QSO absorption-line systems and early chemical evolution

Heavy-element absorption-line systems in spectra of QSOs represent unique probes of gas at high redshifts, An understanding of these systems will be important for theories of galaxy formation and large-scale structure. By using spectroscopic studies to obtain abundances in QSO absorption-line systems at different redshifts, it is possible to observe clues to the nucleosynthetic history of objects, at a large range in redshift, that are presumably at different points in their evolution. In principle, one could imagine using abundance ratios to identify absorbing gas in which the heavy elements are predominantly those produced in Type II SNe (as are the Galactic halo and oldest disk stars) and those which have a mixture of the products of Type I and Type II SNe (like the gas and young stars of the Galactic disk), We review the present state of abundance measurements in damped Lyman-alpha systems, as well as recent results of studies of Galactic halo-star and interstellar abundances.
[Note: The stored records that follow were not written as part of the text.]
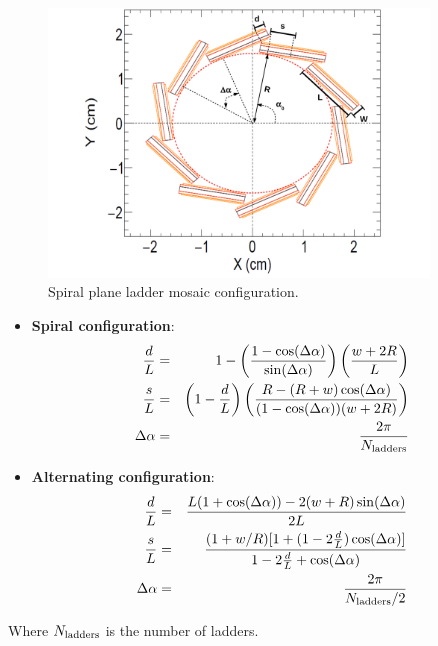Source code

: \begin{figure}
  \centering
  \includegraphics[width=0.9\textwidth]{figures/Spiral_Mosaic.pdf}
  \caption{Spiral plane ladder mosaic configuration.}
  \label{fig:Spiral_Plane_ladder_mosaic}
\end{figure}

\begin{itemize}
 \item  {\bf Spiral configuration}: 
   \begin{eqnarray}
     \label{eq:spiral_overlap}
     \frac{d}{L}   &=& 1 - \left(\frac{1 - \cos(\Delta\alpha)}{\sin(\Delta\alpha)}\right) \left(\frac{w + 2R}{L}\right) \\
     \label{eq:spiral_shift}
     \frac{s}{L}   &=& \left(1 - \frac{d}{L}\right) \left( \frac{R - (R + w)\cos(\Delta\alpha)}{ (1 - \cos(\Delta\alpha))(w + 2R)} \right) \\
     \Delta\alpha  &=& \frac{2\pi}{N_{\rm ladders}}
   \end{eqnarray}
   
   \item  {\bf Alternating configuration}: 
   \begin{eqnarray}
   \label{eq:alternating_overlap}
     \frac{d}{L}   &=& \frac{L(1 + \cos(\Delta\alpha)) - 2(w + R)\sin(\Delta\alpha)}{2L} \\
     \label{eq:alternating_shift}
     \frac{s}{L}   &=& \frac{(1 + w/R) [1 + (1 - 2\frac{d}{L})\cos(\Delta\alpha)]}{1 - 2\frac{d}{L} + \cos(\Delta\alpha)} \\
     \Delta\alpha  &=& \frac{2\pi}{N_{\rm ladders}/2}
   \end{eqnarray}
\end{itemize}
\noindent
Where $N_{\rm ladders}$ is the number of ladders.


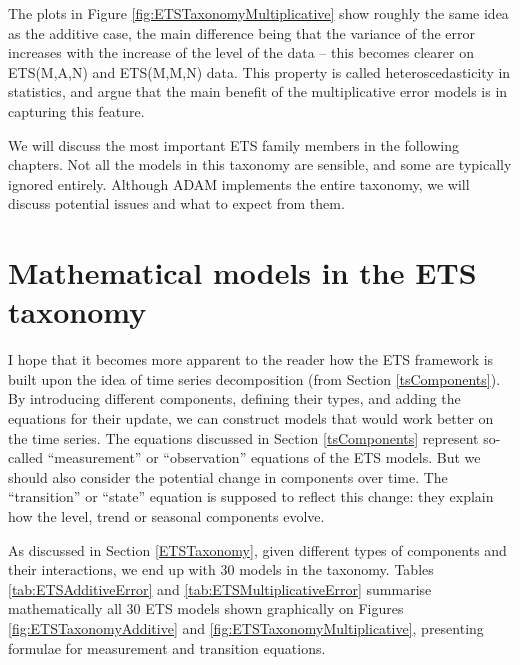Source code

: \documentclass[
]{book}
\theoremstyle{definition}
\theoremstyle{definition}
\theoremstyle{definition}
\theoremstyle{definition}
\theoremstyle{remark}
\begin{document}
The plots in Figure \ref{fig:ETSTaxonomyMultiplicative} show roughly the same idea as the additive case, the main difference being that the variance of the error increases with the increase of the level of the data -- this becomes clearer on ETS(M,A,N) and ETS(M,M,N) data. This property is called heteroscedasticity in statistics, and \citet{Hyndman2008b} argue that the main benefit of the multiplicative error models is in capturing this feature.

We will discuss the most important ETS family members in the following chapters. Not all the models in this taxonomy are sensible, and some are typically ignored entirely. Although ADAM implements the entire taxonomy, we will discuss potential issues and what to expect from them.

\hypertarget{ETSTaxonomyMaths}{%
\section{Mathematical models in the ETS taxonomy}\label{ETSTaxonomyMaths}}

I hope that it becomes more apparent to the reader how the ETS framework is built upon the idea of time series decomposition (from Section \ref{tsComponents}). By introducing different components, defining their types, and adding the equations for their update, we can construct models that would work better on the time series. The equations discussed in Section \ref{tsComponents} represent so-called ``measurement'' or ``observation'' equations of the ETS models. But we should also consider the potential change in components over time. The ``transition'' or ``state'' equation is supposed to reflect this change: they explain how the level, trend or seasonal components evolve.

As discussed in Section \ref{ETSTaxonomy}, given different types of components and their interactions, we end up with 30 models in the taxonomy. Tables \ref{tab:ETSAdditiveError} and \ref{tab:ETSMultiplicativeError} summarise mathematically all 30 ETS models shown graphically on Figures \ref{fig:ETSTaxonomyAdditive} and \ref{fig:ETSTaxonomyMultiplicative}, presenting formulae for measurement and transition equations.
\end{document}
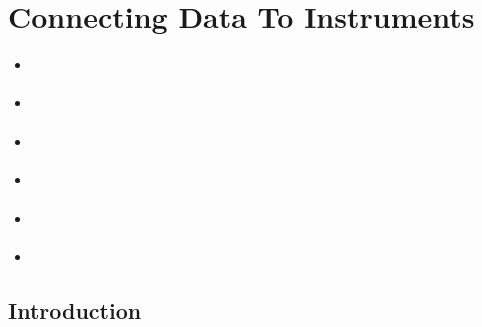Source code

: \documentclass[letterpaper,10pt,english,openany]{sphinxmanual}
\begin{document}
\section{Connecting Data To Instruments}
\label{\detokenize{mantid_basic_course/connecting_data_to_instruments/index:connecting-data-to-instruments}}\label{\detokenize{mantid_basic_course/connecting_data_to_instruments/index:id1}}\label{\detokenize{mantid_basic_course/connecting_data_to_instruments/index::doc}}
\begin{itemize}
\item {} 
{\hyperref[\detokenize{mantid_basic_course/connecting_data_to_instruments/01_introduction:introduction-conn}]{}}

\item {} 
{\hyperref[\detokenize{mantid_basic_course/connecting_data_to_instruments/02_displaying_and_navigating:displaying-and-navigating}]{}}

\item {} 
{\hyperref[\detokenize{mantid_basic_course/connecting_data_to_instruments/03_investigating_data:investigating-data}]{}}

\item {} 
{\hyperref[\detokenize{mantid_basic_course/connecting_data_to_instruments/04_masking_and_grouping:masking-and-grouping}]{}}

\item {} 
{\hyperref[\detokenize{mantid_basic_course/connecting_data_to_instruments/05_instrument_tree:instrument-tree}]{}}

\item {} 
{\hyperref[\detokenize{mantid_basic_course/connecting_data_to_instruments/06_exercises_c:exercises-c}]{}}

\end{itemize}


\subsection{Introduction}
\label{\detokenize{mantid_basic_course/connecting_data_to_instruments/01_introduction:introduction}}\label{\detokenize{mantid_basic_course/connecting_data_to_instruments/01_introduction:introduction-conn}}\label{\detokenize{mantid_basic_course/connecting_data_to_instruments/01_introduction::doc}}
\end{document}
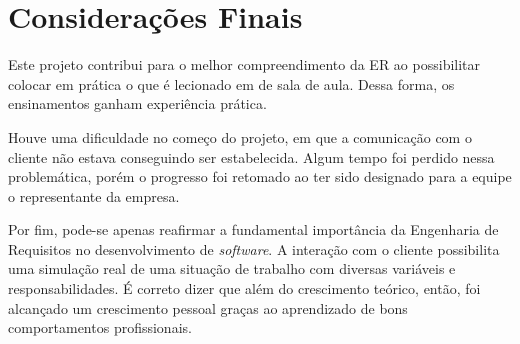 \chapter{Considerações Finais}
\label{final-consideration}

Este projeto contribui para o melhor compreendimento da ER ao possibilitar colocar em prática o que é lecionado em de sala de aula. Dessa forma, os ensinamentos ganham experiência prática.

Houve uma dificuldade no começo do projeto, em que a comunicação com o cliente não estava conseguindo ser estabelecida. Algum tempo foi perdido nessa problemática, porém o progresso foi retomado ao ter sido designado para a equipe o representante da empresa.

Por fim, pode-se apenas reafirmar a fundamental importância da Engenharia de Requisitos no desenvolvimento de \textit{software}. A interação com o cliente possibilita uma simulação real de uma situação de trabalho com diversas variáveis e responsabilidades. É correto dizer que além do crescimento teórico, então, foi alcançado um crescimento pessoal graças ao aprendizado de bons comportamentos profissionais.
We also briefly discuss the results of imaging studies of fields around QSOs showing absorption by intervening gas, and the results of statistical analyses of the change in number of observed QSO absorption-line systems with redshift. The range of overall abundances (10(-0.5) to 10(-3) solar) found in the absorbers (at redshifts of 0.6-3.4) overlaps the range found in Galactic halo stars. Specific, measurable tracers of supernova activity and dust grain formation in the absorber population are identified. While the available data for O and S are sparse, there is evidence for systems with [Si/Fe]similar to+0.4, a distinguishing characteristic of Galactic halo-star abundances. Dust-free gas with halo-star abundances and solar-metallicity gas with a Galactic cold-cloud depletion pattern are excluded by existing data. Additional observations of absorption-line systems with 10(19)<N(H I)<10(22) to obtain abundances of Al, Si, S, Mn, Fe, and Zn are needed. High spectral resolution is critical so that H I and H Ir regions may be identified and separated; otherwise the derived abundances are only upper limits. Future observations of O, N, Ca, Ti, and Cr should shed new light on the origin of the elements and of grains in the absorbers, Observed cosmic time scales for elemental buildup can lead to specific predictions for the typical rates of Type I and Type II SNe as a function of redshift.